Con la muerte de alias "Cuchillo", uno de los peores criminales colombianos -el "asesino de asesinos", según la gráfica expresión del presidente Santos-, en desarrollo de un operativo policial, culmina un año exitoso para nuestra fuerza pública, que en los últimos meses ha dado de baja o capturado a numerosos delincuentes, y que les ha proporcionado golpes certeros y fulminantes.
Se debe reconocer que en materia de seguridad -contra lo que muchos vaticinaban-, Santos no ha sido inferior a Uribe y, por el contrario, ha sostenido decididamente la política iniciada desde el gobierno anterior en defensa de los intereses colectivos, atacando sin tregua a los violentos, con independencia de si se trata de guerrilleros, paramilitares o narcotraficantes.

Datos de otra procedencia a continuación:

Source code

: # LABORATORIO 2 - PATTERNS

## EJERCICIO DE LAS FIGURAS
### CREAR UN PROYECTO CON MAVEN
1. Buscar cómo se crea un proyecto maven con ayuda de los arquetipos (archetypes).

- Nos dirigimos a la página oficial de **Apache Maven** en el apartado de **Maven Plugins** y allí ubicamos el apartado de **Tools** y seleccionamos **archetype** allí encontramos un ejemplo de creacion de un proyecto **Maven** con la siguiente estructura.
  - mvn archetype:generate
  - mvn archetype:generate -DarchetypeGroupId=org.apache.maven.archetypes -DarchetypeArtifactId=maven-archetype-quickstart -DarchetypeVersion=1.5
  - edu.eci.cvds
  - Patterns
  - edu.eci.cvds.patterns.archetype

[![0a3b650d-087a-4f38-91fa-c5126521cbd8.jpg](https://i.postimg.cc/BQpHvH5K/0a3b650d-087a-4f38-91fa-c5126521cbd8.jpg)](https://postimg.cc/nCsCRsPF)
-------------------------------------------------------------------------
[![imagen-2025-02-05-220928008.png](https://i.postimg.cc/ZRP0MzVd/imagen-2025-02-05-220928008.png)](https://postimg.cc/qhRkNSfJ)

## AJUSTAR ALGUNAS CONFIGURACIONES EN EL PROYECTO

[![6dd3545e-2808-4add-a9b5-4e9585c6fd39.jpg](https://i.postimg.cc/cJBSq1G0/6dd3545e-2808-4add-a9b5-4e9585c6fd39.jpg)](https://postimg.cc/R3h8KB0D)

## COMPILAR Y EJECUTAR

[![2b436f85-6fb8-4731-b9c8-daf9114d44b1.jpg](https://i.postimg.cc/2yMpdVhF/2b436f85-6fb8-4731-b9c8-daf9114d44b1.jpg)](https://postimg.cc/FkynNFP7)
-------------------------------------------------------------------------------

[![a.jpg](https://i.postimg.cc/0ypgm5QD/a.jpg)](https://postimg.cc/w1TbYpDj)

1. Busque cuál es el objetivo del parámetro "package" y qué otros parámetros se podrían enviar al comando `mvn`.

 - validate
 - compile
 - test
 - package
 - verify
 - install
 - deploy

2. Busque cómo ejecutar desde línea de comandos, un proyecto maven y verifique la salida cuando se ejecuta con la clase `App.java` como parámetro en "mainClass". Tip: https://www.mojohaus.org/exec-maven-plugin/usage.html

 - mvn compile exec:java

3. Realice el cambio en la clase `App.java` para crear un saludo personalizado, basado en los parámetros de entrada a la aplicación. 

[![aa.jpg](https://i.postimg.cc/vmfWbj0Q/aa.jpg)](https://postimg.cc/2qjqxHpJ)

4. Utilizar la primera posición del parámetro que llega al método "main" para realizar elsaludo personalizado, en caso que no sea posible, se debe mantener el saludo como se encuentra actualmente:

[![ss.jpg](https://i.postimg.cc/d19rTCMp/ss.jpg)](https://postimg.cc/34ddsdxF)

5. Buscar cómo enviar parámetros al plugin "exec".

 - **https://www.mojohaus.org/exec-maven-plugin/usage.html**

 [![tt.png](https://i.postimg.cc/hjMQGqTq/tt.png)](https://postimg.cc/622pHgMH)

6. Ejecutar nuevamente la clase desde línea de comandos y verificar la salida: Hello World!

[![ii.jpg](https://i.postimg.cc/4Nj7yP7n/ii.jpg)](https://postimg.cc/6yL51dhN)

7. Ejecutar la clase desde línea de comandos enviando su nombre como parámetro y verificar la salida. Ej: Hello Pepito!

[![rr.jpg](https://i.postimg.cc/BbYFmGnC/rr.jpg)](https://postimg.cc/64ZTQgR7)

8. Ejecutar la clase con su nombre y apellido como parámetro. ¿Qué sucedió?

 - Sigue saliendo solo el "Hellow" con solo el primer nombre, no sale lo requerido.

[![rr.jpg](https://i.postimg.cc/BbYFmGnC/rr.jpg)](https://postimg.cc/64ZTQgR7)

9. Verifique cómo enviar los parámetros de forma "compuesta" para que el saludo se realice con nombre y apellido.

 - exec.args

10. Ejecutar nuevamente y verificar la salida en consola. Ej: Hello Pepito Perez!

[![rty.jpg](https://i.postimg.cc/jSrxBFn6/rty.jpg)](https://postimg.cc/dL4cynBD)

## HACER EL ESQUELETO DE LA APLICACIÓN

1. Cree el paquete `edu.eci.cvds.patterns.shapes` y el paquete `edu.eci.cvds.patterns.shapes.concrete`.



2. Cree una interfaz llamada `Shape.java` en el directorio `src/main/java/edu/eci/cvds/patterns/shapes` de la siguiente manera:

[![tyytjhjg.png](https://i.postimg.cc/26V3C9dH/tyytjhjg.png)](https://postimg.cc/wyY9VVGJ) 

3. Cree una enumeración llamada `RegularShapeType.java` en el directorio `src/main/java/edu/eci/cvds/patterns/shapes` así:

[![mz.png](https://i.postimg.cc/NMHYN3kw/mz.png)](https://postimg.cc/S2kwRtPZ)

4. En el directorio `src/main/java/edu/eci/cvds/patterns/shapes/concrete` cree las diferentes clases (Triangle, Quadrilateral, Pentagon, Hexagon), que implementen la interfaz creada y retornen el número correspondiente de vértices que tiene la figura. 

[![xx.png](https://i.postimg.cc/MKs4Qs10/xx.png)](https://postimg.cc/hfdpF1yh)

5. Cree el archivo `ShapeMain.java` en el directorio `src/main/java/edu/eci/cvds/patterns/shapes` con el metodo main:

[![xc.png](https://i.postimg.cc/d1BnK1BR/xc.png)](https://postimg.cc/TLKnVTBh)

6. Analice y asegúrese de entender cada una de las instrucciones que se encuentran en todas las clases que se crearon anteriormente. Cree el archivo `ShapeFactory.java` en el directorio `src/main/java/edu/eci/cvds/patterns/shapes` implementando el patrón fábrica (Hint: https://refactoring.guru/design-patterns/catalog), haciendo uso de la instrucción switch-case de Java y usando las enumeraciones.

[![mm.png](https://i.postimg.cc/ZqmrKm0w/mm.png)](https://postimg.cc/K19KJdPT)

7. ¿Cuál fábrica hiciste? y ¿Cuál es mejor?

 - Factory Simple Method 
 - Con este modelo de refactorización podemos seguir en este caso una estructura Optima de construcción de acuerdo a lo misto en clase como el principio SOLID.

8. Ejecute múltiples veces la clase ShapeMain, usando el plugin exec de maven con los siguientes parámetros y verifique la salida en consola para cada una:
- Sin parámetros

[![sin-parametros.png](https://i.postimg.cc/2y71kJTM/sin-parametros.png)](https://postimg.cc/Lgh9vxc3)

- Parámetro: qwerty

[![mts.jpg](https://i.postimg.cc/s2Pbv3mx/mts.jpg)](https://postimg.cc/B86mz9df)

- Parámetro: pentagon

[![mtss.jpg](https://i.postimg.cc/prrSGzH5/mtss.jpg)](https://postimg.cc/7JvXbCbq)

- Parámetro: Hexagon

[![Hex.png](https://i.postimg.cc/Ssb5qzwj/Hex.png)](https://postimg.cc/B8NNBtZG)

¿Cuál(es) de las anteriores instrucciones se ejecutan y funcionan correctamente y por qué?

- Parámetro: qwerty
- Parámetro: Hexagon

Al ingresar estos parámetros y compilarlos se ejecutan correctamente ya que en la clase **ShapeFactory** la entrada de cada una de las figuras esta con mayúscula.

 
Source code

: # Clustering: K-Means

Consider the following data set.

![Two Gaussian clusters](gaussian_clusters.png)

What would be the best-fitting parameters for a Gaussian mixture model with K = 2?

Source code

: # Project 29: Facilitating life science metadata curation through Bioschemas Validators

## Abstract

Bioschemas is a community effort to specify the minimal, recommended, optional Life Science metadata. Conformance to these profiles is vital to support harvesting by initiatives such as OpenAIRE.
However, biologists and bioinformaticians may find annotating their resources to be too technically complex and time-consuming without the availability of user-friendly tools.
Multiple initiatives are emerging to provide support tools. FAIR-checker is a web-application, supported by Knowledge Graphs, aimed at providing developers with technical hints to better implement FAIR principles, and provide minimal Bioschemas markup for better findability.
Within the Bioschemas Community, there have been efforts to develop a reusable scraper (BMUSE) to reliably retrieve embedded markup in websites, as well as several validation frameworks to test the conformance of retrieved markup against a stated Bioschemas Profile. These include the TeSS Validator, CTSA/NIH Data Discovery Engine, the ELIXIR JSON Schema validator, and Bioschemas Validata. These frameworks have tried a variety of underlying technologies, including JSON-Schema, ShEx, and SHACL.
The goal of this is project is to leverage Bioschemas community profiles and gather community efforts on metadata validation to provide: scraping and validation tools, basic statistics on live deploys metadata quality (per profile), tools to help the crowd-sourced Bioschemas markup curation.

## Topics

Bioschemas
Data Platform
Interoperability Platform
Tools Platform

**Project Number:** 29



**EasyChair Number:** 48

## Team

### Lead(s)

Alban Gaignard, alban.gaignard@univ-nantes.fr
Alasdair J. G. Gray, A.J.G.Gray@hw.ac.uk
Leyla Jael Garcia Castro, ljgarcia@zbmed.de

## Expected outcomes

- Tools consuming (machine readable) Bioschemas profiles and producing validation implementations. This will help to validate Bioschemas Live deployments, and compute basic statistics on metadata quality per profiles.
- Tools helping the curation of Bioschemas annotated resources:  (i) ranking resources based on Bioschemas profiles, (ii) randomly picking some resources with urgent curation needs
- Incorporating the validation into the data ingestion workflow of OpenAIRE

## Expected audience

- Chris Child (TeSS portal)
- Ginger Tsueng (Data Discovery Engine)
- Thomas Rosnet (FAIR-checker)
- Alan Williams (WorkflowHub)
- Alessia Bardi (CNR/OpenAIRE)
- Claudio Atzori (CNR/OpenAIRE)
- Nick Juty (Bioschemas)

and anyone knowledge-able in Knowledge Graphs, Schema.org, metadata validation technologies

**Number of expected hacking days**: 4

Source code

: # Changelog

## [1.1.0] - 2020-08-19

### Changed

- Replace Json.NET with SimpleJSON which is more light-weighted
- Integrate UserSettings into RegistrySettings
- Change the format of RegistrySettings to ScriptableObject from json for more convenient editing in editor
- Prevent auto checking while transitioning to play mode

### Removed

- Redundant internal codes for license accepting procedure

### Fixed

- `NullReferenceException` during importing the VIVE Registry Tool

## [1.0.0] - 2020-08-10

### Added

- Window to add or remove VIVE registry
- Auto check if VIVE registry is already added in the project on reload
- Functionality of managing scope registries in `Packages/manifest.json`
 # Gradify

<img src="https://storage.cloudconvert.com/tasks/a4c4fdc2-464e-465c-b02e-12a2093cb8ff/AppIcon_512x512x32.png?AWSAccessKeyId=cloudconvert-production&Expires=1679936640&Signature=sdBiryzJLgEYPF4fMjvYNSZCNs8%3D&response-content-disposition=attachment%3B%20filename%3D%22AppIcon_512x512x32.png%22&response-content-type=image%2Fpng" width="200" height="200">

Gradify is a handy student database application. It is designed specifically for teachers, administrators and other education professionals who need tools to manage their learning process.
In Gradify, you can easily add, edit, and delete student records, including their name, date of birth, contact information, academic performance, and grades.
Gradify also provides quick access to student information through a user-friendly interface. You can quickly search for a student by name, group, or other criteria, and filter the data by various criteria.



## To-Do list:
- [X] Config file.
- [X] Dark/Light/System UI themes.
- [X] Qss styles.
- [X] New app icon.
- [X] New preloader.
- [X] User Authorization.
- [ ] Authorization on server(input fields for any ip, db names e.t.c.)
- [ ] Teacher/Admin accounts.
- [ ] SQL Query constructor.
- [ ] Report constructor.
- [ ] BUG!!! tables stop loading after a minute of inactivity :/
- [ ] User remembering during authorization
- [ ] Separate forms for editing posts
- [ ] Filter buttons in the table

Esa es una actitud plausible del Estado -y del Presidente de la República en primer término-, que tiene entre sus mandatos constitucionales el de velar por la vida, los bienes, la honra, los derechos y libertades de todas las personas residentes en Colombia (Art. 2 C. Pol.).
El Jefe del Estado ha asumido su compromiso con toda seriedad, y lo acompañan en esa tarea personas tan valiosas como el ministro Rodrigo Rivera, cuya verticalidad es bien conocida, o como los comandantes de las Fuerzas Militares, del Ejército, de la Fuerza Aérea, de la Armada y de la Policía Nacional, todos ellos soldados de probadas capacidades, listos a combatir con su inteligencia y sus tropas a los delincuentes de todas las pelambres, para salvaguardar de manera efectiva la intangibilidad de los valores democráticos y los derechos de la sociedad.
Desde luego, el Presidente y sus ministros y colaboradores no pueden salir adelante en el logro de los objetivos que persiguen si no cuentan con la permanente y decidida colaboración de la colectividad. Los ciudadanos tenemos en ese campo una responsabilidad complementaria, y lo que se espera de todos -lejos de observar una conducta indiferente o pasiva- es que apoyemos resueltamente la lucha del Gobierno contra nuestros enemigos comunes, y que brindemos a las autoridades la ayuda que resulte indispensable, pues lo que está de por medio es la pacífica convivencia y la tranquilidad y seguridad públicas, atropelladas con crueldad y cobardía por las organizaciones delictivas.
Debo confesar la impresión que me causó (como seguramente a muchos colombianos) el General Naranjo, cuando ante las cámaras de televisión mostró el cuchillo que portaba siempre el peligroso criminal abatido -arma a la cual debía su escalofriante apodo porque con ella degollaba a sus víctimas-. Un símbolo ominoso de la muerte y del miedo que todavía imperan en muchas áreas del territorio colombiano. Y a la vez, símbolo de la resonante victoria obtenida por las fuerzas legítimas de la República.
El deceso de un ser humano jamás puede ser motivo de alegría o de celebración, pero en este caso, vista la horrenda trayectoria criminal de este personaje y considerada la formidable acción policial de la Navidad, surge espontáneamente un muy sincero "gracias" de todo el país al General Naranjo y a sus hombres.